Bergh's paper describes four types of modality integration approaches:

  • direct modality integration (Type I)

  • integration via DICOM acquisition software (Type II)

  • integration via specialized systems with PACS connection(Type III)

  • integration via specialized systems without PACS connection (Type IV)

Bergh said an MD-PACS would be particularly beneficial for those hospital units that mainly produce still images and do not already have a specialized information system, such as dermatology, ophthalmology, and ENT.

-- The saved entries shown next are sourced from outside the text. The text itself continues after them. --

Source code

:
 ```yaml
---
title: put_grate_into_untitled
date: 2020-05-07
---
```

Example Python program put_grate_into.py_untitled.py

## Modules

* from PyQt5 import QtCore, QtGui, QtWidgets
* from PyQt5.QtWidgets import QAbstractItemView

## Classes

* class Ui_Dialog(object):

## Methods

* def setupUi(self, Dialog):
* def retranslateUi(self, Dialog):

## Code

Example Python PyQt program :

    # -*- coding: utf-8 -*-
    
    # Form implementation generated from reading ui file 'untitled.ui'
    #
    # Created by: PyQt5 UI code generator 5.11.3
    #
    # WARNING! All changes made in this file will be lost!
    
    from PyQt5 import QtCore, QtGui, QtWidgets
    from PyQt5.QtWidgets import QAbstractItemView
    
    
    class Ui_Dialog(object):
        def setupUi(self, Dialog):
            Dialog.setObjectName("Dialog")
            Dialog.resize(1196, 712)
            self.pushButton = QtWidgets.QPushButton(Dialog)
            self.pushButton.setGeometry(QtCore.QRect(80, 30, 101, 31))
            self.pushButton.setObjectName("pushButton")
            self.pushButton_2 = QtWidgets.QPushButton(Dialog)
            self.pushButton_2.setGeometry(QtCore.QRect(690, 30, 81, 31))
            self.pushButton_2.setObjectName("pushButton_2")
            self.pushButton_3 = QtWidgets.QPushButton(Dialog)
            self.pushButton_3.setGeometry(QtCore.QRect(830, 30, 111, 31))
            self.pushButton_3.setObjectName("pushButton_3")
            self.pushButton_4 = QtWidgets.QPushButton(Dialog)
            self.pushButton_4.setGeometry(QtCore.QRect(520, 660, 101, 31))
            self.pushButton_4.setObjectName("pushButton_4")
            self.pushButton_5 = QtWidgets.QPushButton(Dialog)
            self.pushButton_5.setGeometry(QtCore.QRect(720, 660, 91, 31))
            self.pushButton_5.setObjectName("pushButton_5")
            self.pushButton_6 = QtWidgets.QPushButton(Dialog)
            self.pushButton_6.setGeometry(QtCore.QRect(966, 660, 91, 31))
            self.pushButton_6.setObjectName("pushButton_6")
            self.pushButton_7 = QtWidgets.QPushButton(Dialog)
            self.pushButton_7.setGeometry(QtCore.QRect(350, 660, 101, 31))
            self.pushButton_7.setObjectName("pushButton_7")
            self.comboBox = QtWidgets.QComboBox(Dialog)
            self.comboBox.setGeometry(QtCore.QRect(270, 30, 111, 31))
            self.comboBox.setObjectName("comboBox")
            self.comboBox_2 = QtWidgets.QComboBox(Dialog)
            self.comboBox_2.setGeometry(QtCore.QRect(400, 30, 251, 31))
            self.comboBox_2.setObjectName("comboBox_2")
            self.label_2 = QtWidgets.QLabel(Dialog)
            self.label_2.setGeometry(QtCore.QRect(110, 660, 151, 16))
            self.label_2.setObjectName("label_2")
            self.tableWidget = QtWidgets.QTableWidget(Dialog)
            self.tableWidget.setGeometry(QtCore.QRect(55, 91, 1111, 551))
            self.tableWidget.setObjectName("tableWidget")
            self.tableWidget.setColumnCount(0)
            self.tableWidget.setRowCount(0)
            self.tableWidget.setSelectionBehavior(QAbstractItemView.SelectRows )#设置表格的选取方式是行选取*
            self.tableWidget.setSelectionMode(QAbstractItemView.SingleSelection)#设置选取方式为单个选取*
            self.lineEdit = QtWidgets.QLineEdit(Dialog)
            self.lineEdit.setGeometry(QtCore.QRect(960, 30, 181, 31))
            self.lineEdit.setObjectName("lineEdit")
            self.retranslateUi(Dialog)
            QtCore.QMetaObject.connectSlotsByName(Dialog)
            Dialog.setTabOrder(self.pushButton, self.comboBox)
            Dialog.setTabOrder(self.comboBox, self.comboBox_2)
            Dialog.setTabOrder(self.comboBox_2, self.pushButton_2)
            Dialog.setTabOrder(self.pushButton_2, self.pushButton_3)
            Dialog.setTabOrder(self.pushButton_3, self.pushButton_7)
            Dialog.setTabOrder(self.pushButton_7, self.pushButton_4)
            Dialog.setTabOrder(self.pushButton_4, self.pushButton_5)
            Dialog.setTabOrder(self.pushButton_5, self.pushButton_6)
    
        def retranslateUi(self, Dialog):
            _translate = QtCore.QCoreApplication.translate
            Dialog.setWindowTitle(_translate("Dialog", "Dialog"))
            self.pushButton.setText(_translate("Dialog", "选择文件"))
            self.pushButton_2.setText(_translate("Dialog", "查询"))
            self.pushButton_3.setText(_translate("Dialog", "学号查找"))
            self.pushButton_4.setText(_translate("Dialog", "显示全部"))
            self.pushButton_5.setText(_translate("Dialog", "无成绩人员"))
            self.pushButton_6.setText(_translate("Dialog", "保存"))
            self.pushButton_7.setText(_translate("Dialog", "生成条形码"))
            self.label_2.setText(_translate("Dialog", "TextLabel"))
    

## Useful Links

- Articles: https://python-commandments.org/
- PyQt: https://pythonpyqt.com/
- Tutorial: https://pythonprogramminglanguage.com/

Aside from what Bergh calls a cost-effective capital and maintenance solution, an MD-PACS would provide universal accessibility for all multimedia objects and link all clinical information in the HIS-electronic patient record.

An MD-PACS would also offer standardization and homogeneity of IT architecture, allow optimal deployment of IT staff resources, and provide a means by which the costs of redundant departmental PACS implementations and continuing support can be avoided.

An MD-PACS solution will be more difficult for departments that already have their own specialized information systems, however, because often those systems lack DICOM capabilities or dedicated Web distribution systems, according to Bergh.

"In order to include such departments in the MD-PACS, a replacement of the specialized system by HIS-EPR with Type I or Type II integration appears to be the only reasonable approach," he said.

Whether this is possible will depend on both the functionality of the HIS-EPR and the MD-PACS. Bergh cited other disadvantages, including lack of departmental flexibility and hospital reliance on a single vendor compared with best-of-breed departmental PACS.

"Any performance or stability problems could potentially affect the entire hospital," he said.

Still, Bergh said that since PACS has become a core component of hospital IT landscapes, substantial advantages can be demonstrated if an MD-PACS were implemented across clinical departments.